__Saved data entries__:
+++++
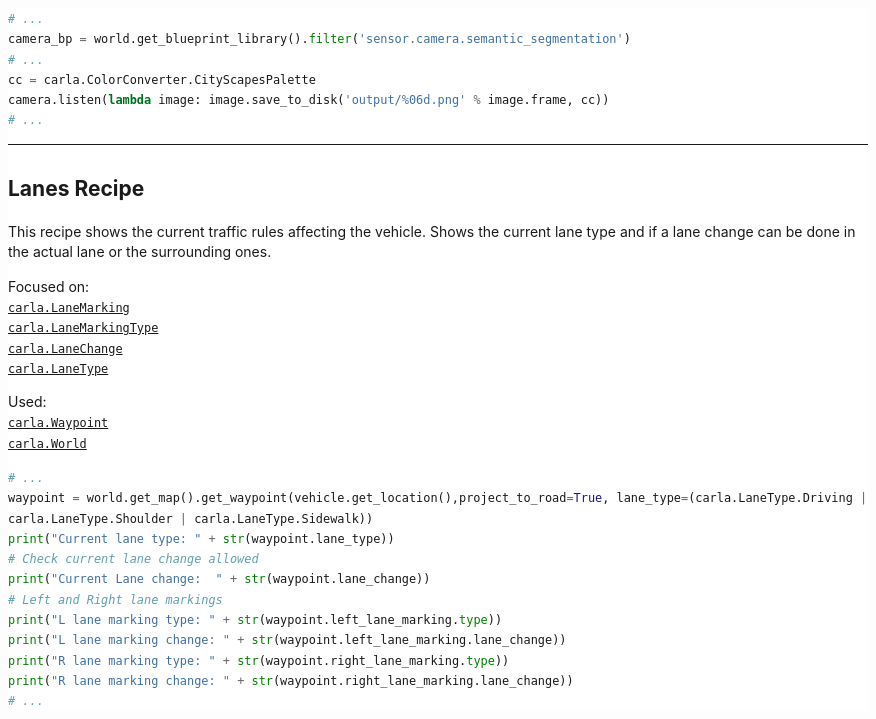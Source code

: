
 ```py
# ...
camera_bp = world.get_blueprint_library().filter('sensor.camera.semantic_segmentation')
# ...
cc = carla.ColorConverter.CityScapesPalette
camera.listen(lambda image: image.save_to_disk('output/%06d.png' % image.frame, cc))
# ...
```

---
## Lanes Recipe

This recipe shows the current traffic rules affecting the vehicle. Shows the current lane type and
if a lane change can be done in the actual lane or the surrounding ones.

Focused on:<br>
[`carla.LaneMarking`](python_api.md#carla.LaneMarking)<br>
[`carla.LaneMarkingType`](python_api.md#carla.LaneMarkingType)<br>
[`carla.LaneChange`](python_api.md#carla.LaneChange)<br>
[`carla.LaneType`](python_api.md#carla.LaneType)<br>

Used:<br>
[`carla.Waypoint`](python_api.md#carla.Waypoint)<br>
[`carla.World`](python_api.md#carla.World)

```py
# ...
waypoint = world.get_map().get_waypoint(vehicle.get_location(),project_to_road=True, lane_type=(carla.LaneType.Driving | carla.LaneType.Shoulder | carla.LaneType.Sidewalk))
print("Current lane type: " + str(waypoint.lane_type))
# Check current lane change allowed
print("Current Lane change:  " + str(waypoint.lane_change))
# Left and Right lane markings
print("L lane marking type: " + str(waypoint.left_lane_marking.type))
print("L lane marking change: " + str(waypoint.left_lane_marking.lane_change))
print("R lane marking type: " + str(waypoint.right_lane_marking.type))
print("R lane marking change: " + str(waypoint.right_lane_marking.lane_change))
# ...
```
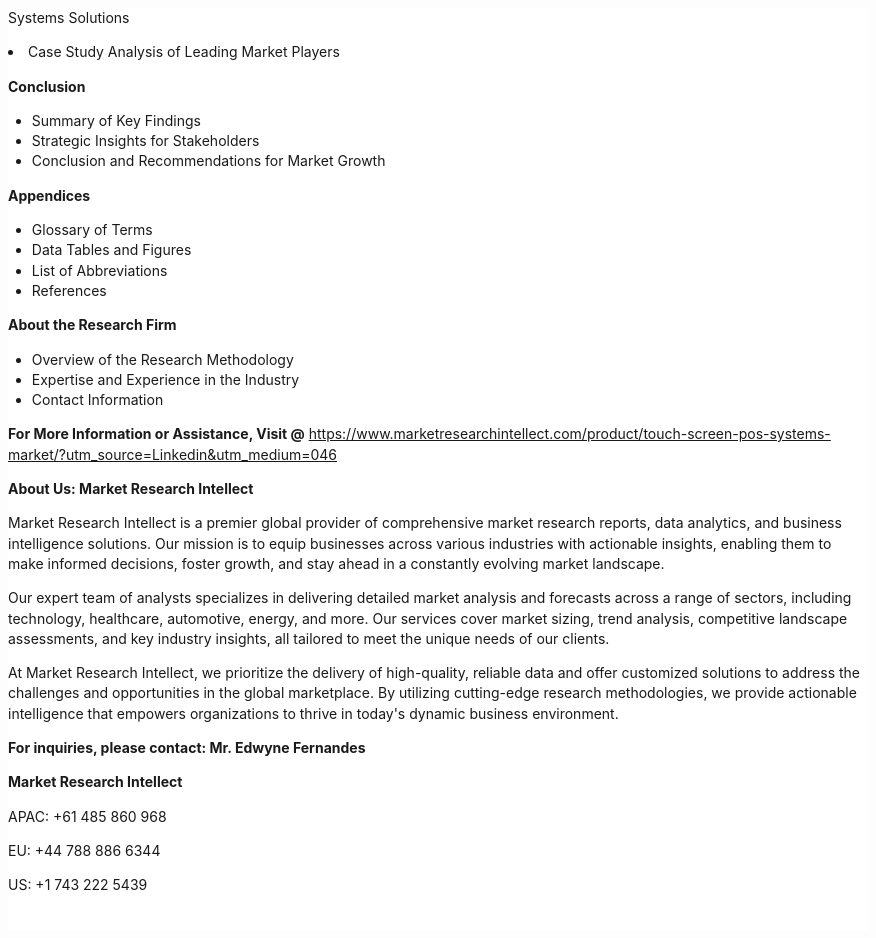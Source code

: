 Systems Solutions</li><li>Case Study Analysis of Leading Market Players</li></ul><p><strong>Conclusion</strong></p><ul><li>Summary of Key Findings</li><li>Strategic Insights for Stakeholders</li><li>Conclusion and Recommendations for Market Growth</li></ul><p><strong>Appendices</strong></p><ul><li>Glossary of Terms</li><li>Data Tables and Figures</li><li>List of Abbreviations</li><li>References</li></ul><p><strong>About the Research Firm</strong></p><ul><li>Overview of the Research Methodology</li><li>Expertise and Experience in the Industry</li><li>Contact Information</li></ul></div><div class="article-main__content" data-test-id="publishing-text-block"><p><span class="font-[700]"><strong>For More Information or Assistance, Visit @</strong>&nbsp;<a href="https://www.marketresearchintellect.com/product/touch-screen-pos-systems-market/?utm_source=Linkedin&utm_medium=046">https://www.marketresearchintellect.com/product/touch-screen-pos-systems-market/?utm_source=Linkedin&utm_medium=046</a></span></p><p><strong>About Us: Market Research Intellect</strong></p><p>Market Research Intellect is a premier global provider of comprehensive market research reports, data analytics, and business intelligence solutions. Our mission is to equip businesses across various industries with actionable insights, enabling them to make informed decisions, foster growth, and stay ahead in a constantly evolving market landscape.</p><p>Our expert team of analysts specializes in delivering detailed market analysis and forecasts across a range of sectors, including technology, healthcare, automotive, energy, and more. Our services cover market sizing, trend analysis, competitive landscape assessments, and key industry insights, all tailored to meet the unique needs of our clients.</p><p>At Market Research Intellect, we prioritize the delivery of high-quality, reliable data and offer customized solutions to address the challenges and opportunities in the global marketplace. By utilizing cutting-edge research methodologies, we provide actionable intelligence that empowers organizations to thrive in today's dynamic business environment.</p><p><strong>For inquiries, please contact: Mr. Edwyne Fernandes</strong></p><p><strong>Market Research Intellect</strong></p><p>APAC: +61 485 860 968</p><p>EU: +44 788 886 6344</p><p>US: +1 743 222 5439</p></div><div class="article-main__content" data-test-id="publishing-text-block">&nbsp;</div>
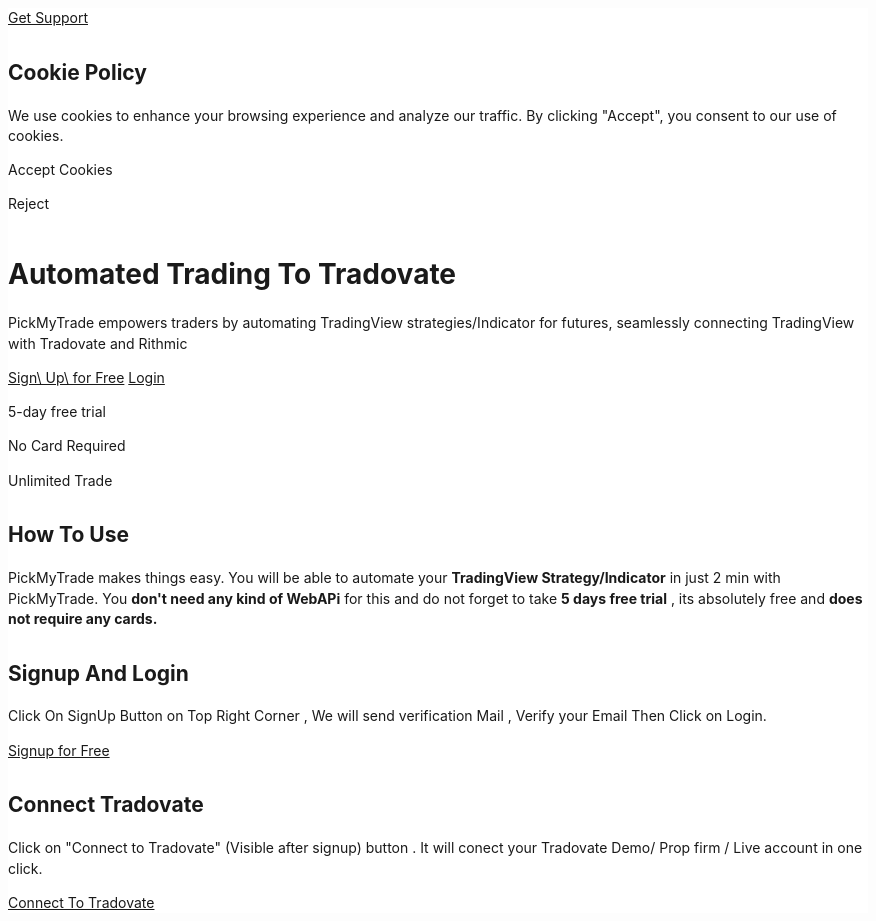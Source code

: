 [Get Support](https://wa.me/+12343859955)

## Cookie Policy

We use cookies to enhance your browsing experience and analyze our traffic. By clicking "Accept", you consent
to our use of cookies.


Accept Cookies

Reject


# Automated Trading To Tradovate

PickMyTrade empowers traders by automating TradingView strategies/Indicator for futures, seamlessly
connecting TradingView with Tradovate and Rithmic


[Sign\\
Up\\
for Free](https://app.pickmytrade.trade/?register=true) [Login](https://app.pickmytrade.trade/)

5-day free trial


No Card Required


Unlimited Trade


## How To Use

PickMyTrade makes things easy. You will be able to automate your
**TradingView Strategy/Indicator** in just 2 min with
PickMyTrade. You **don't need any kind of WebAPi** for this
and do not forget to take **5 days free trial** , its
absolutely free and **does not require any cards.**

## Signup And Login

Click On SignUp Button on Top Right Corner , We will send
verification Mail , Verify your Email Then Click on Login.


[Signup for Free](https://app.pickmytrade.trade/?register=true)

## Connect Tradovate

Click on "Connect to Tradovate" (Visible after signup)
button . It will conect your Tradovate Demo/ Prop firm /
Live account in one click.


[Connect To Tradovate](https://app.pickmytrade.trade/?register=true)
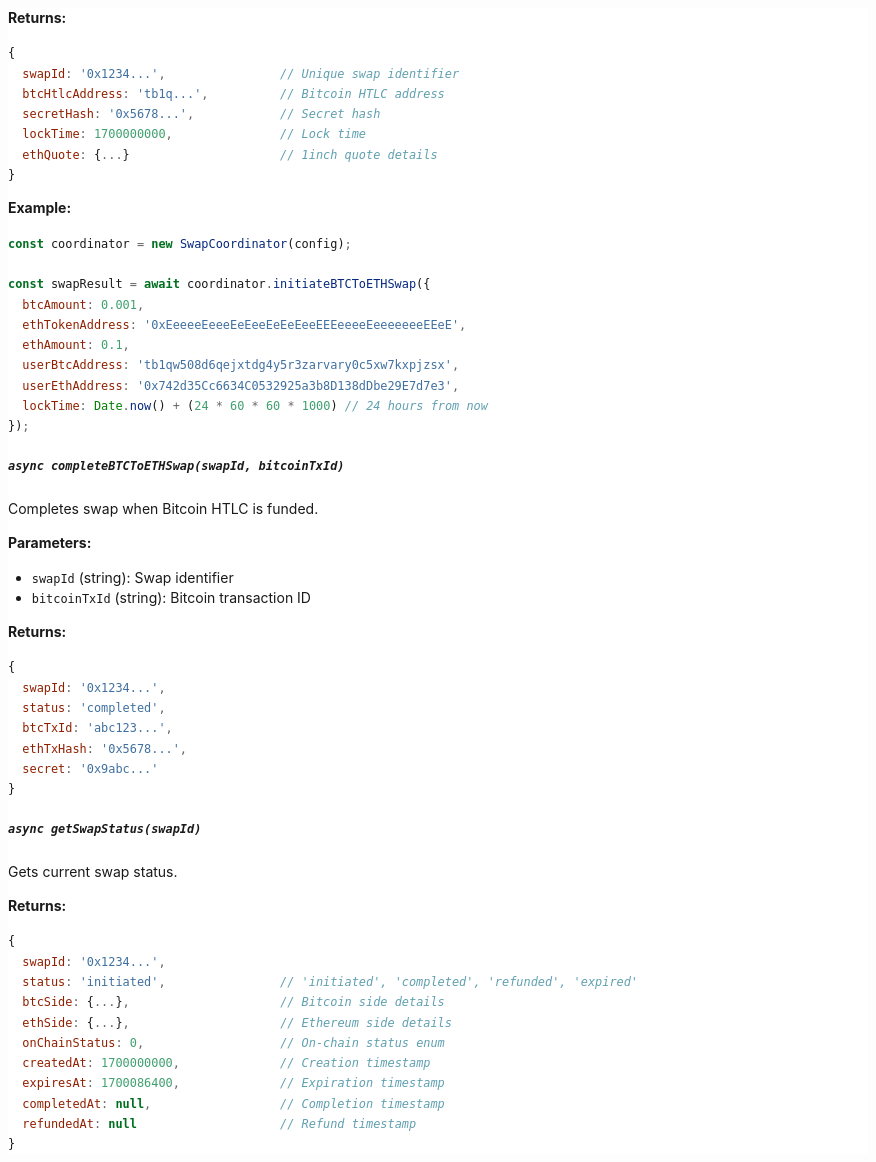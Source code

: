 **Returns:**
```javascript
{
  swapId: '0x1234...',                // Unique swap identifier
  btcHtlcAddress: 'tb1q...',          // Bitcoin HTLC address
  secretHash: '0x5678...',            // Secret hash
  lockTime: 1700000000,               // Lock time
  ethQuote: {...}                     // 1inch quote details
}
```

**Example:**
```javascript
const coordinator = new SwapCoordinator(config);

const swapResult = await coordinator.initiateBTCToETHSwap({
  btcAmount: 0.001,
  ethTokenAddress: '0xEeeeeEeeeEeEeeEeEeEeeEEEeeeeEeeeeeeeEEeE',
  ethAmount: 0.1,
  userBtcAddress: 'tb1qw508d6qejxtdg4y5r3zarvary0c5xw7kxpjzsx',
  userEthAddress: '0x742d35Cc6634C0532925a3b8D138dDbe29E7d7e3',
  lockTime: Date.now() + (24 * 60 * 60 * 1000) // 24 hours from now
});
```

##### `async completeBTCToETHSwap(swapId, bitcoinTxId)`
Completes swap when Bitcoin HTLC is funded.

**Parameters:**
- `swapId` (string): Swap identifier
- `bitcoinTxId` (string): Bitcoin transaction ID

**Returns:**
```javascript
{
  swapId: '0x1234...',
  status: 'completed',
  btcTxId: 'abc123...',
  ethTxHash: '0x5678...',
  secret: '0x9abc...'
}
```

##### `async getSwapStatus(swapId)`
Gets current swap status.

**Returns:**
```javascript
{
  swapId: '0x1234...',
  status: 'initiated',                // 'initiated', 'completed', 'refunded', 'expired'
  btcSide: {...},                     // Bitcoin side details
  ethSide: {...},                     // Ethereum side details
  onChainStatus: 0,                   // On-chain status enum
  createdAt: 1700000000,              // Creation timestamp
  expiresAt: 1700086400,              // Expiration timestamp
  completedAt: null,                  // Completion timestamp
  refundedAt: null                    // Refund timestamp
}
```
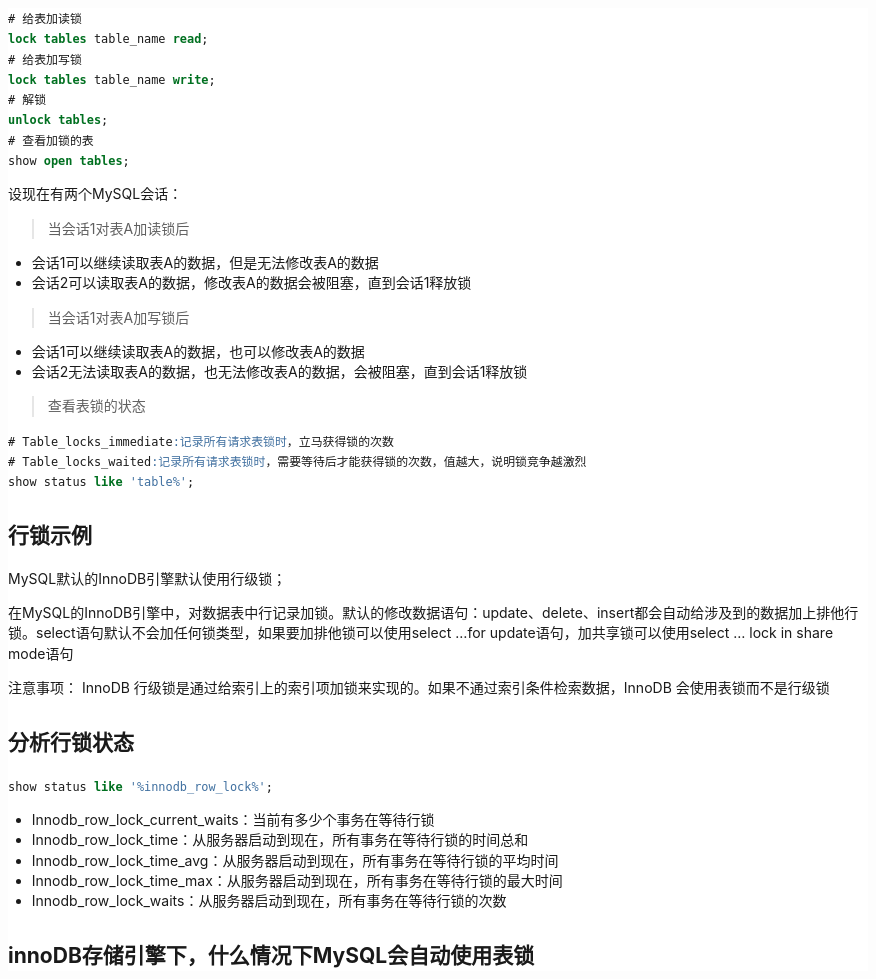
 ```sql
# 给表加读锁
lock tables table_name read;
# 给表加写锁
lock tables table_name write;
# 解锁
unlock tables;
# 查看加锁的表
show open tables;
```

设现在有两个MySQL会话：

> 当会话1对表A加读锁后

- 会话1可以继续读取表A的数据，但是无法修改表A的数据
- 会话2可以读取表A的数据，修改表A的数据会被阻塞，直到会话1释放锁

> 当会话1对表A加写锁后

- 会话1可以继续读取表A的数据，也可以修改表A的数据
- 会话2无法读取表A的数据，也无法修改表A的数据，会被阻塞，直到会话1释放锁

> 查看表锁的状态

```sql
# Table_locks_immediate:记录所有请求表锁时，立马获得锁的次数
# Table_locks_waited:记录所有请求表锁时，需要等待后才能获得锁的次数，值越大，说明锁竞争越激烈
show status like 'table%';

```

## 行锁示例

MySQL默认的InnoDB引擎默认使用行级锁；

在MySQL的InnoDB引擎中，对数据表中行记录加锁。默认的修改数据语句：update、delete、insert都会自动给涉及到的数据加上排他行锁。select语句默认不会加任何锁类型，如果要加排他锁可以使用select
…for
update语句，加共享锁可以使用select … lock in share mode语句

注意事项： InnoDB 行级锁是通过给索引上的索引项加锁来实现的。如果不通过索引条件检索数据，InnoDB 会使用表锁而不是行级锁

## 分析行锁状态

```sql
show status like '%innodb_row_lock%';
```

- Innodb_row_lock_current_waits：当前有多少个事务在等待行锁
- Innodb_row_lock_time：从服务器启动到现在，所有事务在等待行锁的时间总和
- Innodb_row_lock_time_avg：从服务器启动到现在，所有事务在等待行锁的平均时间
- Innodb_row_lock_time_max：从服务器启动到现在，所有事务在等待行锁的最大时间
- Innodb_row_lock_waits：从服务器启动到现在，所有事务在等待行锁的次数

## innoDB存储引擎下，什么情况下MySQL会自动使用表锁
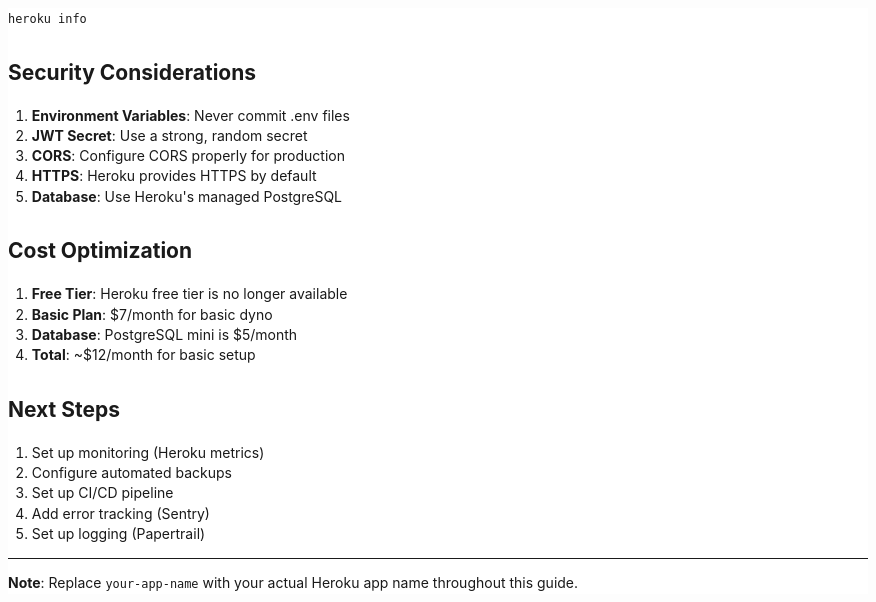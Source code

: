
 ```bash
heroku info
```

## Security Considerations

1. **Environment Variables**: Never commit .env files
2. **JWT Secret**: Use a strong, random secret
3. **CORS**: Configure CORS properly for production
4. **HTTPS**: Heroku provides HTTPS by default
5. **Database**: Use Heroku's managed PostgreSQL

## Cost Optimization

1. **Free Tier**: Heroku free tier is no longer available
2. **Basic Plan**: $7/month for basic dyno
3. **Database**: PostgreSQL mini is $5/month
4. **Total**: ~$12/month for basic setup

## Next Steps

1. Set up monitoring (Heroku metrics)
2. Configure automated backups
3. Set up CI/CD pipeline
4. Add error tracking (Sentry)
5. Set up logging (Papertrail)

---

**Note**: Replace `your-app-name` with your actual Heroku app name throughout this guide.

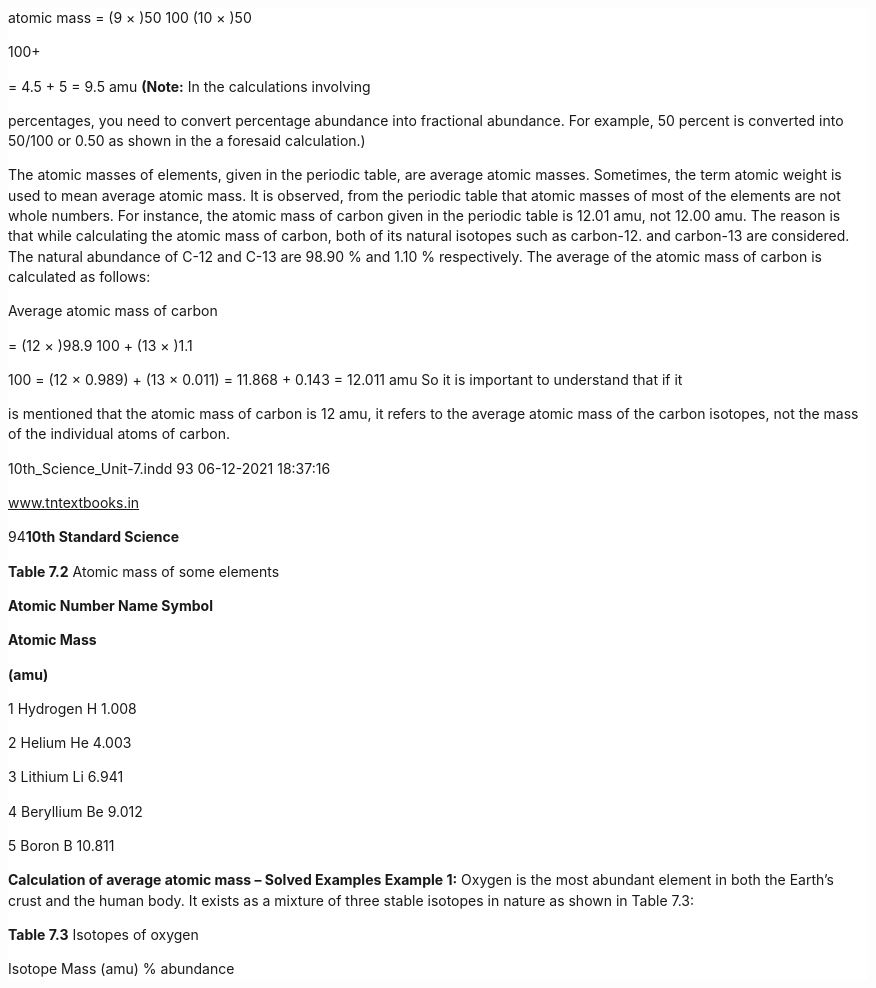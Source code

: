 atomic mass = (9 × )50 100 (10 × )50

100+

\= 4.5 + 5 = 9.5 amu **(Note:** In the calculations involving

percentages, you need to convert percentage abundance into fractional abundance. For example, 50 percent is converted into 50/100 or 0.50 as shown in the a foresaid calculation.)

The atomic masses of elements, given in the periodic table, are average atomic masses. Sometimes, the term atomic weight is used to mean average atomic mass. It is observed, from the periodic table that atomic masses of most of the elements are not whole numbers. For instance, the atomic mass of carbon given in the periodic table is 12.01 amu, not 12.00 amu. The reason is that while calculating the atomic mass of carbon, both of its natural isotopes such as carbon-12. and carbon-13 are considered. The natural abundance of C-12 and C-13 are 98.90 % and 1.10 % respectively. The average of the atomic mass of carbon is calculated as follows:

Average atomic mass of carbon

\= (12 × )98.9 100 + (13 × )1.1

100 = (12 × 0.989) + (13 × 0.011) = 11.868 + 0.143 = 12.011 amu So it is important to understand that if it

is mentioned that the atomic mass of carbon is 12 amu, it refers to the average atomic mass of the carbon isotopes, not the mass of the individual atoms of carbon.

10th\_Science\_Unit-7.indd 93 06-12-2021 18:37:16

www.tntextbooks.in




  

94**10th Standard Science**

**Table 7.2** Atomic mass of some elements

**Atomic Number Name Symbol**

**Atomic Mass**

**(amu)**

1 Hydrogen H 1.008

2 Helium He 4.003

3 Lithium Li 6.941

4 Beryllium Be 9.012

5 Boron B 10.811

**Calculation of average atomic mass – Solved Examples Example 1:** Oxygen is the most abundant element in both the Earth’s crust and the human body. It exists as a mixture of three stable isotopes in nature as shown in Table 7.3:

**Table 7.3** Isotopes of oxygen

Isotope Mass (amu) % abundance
+++++
__TASK DETAILS__: Among the records above, only the lines between the line holding "## Cookie Policy" and the line holding "# Automated Trading To Tradovate", inclusive, are to be output, exactly as written.

__ANSWER BELOW__:
## Cookie Policy

We use cookies to enhance your browsing experience and analyze our traffic. By clicking "Accept", you consent
to our use of cookies.


Accept Cookies

Reject


# Automated Trading To Tradovate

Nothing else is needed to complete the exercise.